Caloric and visual motion responses in OP2⁺. (A) Caloric responses in healthy controls and patients with vestibular neuritis within right and left OP2⁺ subregions. (B) Visual motion responses in healthy controls and patients with vestibular neuritis. Larger bar charts show OP2⁺ subregion responses for motion selectivity (right > left visual motion). Smaller bar charts show specific responses to rightward and leftward motion (motion > static visual stimulation). Asterisk indicates significant activation relative to baseline, FDR-corrected.

Fig. 7

Correlation between subregion caloric response and vertigo, nystagmus SPV, visual dependence, and situational vertigo. (A) Scatter plots of vertigo and peak nystagmus SPV versus the caloric response in R3 [posterior OP2⁺] in healthy controls (HC) and patients with vestibular neuritis (VN); data points were obtained in each of 4 stimulus conditions.
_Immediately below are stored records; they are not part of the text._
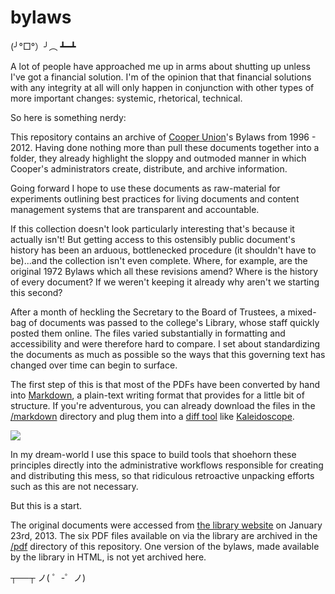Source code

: bylaws
======

‎(╯°□°）╯︵ ┻━┻

A lot of people have approached me up in arms about shutting up unless I've got a financial solution. I'm of the opinion that that financial solutions with any integrity at all will only happen in conjunction with other types of more important changes: systemic, rhetorical, technical. 

So here is something nerdy:

This repository contains an archive of [Cooper Union](http://cooper.edu)'s Bylaws from 1996 - 2012. Having done nothing more than pull these documents together into a folder, they already highlight the sloppy and outmoded manner in which Cooper's administrators create, distribute, and archive information. 

Going forward I hope to use these documents as raw-material for experiments outlining best practices for living documents and content management systems that are transparent and accountable.

If this collection doesn't look particularly interesting that's because it actually isn't! But getting access to this ostensibly public document's history has been an arduous, bottlenecked procedure (it shouldn't have to be)...and the collection isn't even complete. Where, for example, are the original 1972 Bylaws which all these revisions amend? Where is the history of every document? If we weren't keeping it already why aren't we starting this second?

After a month of heckling the Secretary to the Board of Trustees, a mixed-bag of documents was passed to the college's Library, whose staff quickly posted them online. The files varied substantially in formatting and accessibility and were therefore hard to compare. I set about standardizing the documents as much as possible so the ways that this governing text has changed over time can begin to surface.

The first step of this is that most of the PDFs have been converted by hand into [Markdown](http://daringfireball.net/projects/markdown/), a plain-text writing format that provides for a little bit of structure. If you're adventurous, you can already download the files in the [/markdown](https://github.com/caseyg/bylaws/tree/master/markdown) directory and plug them into a [diff tool](http://en.wikipedia.org/wiki/Diff) like [Kaleidoscope](http://www.kaleidoscopeapp.com).

![](https://raw.github.com/caseyg/bylaws/master/kaleidoscope-screenshot.png)

In my dream-world I use this space to build tools that shoehorn these principles directly into the administrative workflows responsible for creating and distributing this mess, so that ridiculous retroactive unpacking efforts such as this are not necessary. 

But this is a start.

The original documents were accessed from [the library website](http://library.cooper.edu/archive/bylaws/cu_archives_docs_bylaws.html) on January 23rd, 2013. The six PDF files available on via the library are archived in the [/pdf](https://github.com/caseyg/bylaws/tree/master/pdf) directory of this repository. One version of the bylaws, made available by the library in HTML, is not yet archived here.

┬──┬ ﻿ノ( ゜-゜ノ)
Inset bar charts show mean peak nystagmus SPV (in degrees per second) and mean vertigo; error bars show the 95% confidence intervals of the respective means. (B) Scatter plot of situational vertigo and R2 [lateral OP2⁺] caloric activation in VN; the line of best fit is for illustration only. (C) (i) Scatter plots of visual dependence and R3 [posterior OP2⁺] caloric response; (ii) illustration of rod and disc task from which visual dependence was calculated. The subjective visual vertical is measured when participants align a central rod overlying a static background (S); this is repeated during clockwise (M_C) and counterclockwise (M_CC) rotation of the visual background; visual dependence is calculated as shown. ^*P < 0.05 for caloric response predictor; #P < 0.05 for Spearman correlation.